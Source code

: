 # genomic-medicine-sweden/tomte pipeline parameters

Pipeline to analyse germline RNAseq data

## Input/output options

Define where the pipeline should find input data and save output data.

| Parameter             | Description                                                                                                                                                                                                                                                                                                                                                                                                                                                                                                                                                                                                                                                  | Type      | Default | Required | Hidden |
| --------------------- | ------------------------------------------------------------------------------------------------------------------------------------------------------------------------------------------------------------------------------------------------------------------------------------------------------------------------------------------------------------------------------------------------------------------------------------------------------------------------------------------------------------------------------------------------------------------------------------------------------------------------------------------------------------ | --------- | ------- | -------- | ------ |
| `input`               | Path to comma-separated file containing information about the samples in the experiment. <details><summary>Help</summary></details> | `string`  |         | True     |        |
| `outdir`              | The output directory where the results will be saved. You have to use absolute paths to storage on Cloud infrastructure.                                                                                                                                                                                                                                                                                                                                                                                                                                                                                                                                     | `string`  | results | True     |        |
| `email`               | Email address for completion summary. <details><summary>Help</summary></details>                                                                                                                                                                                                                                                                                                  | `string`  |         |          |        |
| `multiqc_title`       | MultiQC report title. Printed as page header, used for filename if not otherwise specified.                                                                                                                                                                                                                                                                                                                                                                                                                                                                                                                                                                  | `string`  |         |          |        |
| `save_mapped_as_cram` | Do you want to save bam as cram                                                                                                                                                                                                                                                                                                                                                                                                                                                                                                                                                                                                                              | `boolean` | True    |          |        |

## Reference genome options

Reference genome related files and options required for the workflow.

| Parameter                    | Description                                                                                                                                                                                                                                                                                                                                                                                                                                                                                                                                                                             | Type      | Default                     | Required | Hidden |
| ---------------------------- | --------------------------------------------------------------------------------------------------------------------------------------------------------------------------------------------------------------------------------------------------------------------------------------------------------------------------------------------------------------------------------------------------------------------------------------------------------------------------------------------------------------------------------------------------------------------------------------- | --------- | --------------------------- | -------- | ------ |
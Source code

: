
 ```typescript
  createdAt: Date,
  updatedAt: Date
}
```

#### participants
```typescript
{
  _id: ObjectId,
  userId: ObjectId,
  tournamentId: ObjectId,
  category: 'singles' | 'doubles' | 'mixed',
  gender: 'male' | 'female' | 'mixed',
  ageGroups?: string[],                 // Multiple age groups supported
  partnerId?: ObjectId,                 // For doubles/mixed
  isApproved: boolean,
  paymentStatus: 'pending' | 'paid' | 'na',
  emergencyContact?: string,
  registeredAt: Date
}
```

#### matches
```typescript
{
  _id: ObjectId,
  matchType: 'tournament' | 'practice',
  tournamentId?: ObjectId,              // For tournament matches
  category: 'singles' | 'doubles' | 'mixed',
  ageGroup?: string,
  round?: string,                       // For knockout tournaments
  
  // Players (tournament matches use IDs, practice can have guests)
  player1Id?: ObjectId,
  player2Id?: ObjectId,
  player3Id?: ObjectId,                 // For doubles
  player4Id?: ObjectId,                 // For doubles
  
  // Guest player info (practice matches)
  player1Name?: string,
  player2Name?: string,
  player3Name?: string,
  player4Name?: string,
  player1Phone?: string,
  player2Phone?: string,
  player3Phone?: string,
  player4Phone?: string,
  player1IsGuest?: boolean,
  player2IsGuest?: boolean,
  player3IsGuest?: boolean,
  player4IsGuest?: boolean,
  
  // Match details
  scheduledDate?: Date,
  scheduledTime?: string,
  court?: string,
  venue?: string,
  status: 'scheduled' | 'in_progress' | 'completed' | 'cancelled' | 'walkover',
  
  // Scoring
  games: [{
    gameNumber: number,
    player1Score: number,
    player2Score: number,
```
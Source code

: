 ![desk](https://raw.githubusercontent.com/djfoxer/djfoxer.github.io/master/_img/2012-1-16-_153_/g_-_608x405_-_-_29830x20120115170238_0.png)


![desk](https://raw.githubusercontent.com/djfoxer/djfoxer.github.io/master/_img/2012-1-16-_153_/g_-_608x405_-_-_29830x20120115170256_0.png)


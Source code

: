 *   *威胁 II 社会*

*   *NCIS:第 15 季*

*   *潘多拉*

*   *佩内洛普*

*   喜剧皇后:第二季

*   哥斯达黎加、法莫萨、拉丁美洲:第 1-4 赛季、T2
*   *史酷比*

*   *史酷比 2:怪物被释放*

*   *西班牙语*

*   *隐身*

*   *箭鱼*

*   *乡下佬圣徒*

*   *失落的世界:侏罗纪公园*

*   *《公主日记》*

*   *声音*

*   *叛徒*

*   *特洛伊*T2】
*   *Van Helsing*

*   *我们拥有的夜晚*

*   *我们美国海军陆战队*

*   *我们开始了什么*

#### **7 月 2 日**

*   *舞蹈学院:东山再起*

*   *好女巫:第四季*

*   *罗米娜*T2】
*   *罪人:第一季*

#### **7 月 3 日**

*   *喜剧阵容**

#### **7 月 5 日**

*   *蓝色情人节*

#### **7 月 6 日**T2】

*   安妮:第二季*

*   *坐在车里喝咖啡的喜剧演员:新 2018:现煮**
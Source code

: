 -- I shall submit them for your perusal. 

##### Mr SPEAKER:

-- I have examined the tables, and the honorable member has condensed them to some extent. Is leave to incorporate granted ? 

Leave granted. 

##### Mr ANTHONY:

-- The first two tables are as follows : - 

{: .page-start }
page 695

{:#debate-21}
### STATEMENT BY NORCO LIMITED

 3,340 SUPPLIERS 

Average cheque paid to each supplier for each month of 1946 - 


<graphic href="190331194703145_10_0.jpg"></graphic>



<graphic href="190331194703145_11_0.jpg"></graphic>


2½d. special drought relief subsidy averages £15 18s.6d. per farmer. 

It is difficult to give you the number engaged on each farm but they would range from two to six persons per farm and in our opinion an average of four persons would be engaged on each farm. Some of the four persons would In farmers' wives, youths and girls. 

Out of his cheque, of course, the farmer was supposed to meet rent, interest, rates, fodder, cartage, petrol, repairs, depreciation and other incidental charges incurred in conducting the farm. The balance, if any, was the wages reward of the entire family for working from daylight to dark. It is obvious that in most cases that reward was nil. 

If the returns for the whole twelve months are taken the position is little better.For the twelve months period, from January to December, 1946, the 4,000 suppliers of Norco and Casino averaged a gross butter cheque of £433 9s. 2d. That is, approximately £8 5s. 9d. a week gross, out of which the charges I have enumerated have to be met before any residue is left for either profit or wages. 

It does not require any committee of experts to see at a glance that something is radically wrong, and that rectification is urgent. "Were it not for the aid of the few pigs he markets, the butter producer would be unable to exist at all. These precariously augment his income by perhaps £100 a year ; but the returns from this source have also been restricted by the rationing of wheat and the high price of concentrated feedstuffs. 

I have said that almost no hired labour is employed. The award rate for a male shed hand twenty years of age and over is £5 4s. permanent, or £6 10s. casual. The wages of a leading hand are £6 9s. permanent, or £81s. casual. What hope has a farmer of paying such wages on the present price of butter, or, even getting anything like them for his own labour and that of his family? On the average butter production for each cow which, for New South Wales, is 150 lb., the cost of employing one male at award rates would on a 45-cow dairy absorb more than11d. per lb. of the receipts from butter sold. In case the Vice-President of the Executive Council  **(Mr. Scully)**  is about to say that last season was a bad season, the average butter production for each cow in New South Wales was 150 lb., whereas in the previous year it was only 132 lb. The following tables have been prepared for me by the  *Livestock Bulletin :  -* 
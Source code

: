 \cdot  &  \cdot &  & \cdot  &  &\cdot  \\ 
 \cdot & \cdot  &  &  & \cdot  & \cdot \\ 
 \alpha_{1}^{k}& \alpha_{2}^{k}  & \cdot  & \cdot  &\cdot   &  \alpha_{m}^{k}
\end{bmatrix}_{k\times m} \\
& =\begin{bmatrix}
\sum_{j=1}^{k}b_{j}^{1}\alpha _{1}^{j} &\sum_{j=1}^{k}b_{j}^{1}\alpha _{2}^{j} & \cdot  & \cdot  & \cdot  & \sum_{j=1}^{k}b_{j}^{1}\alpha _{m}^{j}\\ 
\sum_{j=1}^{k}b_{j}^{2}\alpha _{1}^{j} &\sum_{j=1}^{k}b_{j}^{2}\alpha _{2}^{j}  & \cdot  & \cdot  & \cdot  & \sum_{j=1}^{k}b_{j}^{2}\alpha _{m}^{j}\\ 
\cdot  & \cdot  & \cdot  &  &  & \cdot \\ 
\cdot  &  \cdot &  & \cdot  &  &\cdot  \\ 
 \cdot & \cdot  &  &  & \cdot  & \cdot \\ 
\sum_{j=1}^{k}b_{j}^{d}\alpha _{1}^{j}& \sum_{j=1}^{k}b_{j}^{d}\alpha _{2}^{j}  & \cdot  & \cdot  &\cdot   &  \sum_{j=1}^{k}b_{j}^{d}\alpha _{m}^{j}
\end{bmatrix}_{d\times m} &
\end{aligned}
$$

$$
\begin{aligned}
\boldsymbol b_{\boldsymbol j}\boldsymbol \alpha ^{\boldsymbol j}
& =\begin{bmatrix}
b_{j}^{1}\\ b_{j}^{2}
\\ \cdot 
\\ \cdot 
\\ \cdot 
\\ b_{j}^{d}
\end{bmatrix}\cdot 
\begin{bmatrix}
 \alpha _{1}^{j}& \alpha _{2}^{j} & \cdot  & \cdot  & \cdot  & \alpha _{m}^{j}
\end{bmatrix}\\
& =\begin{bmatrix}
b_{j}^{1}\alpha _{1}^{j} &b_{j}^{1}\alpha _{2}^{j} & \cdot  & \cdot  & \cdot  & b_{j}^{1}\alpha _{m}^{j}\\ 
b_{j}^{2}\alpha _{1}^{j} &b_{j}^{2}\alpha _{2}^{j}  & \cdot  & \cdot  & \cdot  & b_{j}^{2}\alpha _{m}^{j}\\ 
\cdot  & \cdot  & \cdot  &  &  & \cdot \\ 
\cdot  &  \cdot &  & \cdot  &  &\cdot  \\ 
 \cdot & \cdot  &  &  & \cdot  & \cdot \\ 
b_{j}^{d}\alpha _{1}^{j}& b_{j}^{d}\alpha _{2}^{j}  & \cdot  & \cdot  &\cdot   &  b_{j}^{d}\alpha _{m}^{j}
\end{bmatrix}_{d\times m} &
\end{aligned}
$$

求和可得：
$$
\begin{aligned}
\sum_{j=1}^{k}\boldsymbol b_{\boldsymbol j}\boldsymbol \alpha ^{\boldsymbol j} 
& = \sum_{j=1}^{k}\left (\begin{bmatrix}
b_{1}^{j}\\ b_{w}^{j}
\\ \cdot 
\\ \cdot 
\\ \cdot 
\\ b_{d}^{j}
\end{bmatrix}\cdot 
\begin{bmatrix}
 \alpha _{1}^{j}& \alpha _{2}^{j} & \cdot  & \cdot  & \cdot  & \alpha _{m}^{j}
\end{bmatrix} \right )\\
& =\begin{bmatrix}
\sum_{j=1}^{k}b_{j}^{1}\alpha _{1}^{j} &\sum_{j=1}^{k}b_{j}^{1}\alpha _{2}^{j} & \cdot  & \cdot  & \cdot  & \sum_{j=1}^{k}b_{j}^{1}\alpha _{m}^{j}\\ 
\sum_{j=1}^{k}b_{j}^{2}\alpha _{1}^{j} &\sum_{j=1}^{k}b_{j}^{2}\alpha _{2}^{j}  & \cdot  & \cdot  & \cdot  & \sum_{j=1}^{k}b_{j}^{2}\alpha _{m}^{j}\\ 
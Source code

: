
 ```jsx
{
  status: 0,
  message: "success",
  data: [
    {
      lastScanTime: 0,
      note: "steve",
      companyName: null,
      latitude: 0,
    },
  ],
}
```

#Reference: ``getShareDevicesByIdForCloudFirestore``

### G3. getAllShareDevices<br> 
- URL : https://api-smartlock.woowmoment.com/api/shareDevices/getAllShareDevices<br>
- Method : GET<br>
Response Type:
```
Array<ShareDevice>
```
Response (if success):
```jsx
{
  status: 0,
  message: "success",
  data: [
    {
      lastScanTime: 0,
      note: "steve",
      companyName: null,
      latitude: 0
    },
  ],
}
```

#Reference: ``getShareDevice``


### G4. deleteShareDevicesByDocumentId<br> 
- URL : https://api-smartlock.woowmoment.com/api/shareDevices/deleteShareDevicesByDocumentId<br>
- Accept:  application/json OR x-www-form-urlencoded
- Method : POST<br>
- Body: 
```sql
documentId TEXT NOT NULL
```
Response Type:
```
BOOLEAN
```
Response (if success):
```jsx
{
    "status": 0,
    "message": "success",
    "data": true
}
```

## Problem to work on
Give back exactly the lines of the listing, starting with the first and ending with the one bearing "Path to comma-separated". Add no other lines.

## Response to the task
Source code

: # genomic-medicine-sweden/tomte pipeline parameters

Pipeline to analyse germline RNAseq data

## Input/output options

Define where the pipeline should find input data and save output data.

| Parameter             | Description                                                                                                                                                                                                                                                                                                                                                                                                                                                                                                                                                                                                                                                  | Type      | Default | Required | Hidden |
| --------------------- | ------------------------------------------------------------------------------------------------------------------------------------------------------------------------------------------------------------------------------------------------------------------------------------------------------------------------------------------------------------------------------------------------------------------------------------------------------------------------------------------------------------------------------------------------------------------------------------------------------------------------------------------------------------ | --------- | ------- | -------- | ------ |
| `input`               | Path to comma-separated file containing information about the samples in the experiment. <details><summary>Help</summary></details> | `string`  |         | True     |        |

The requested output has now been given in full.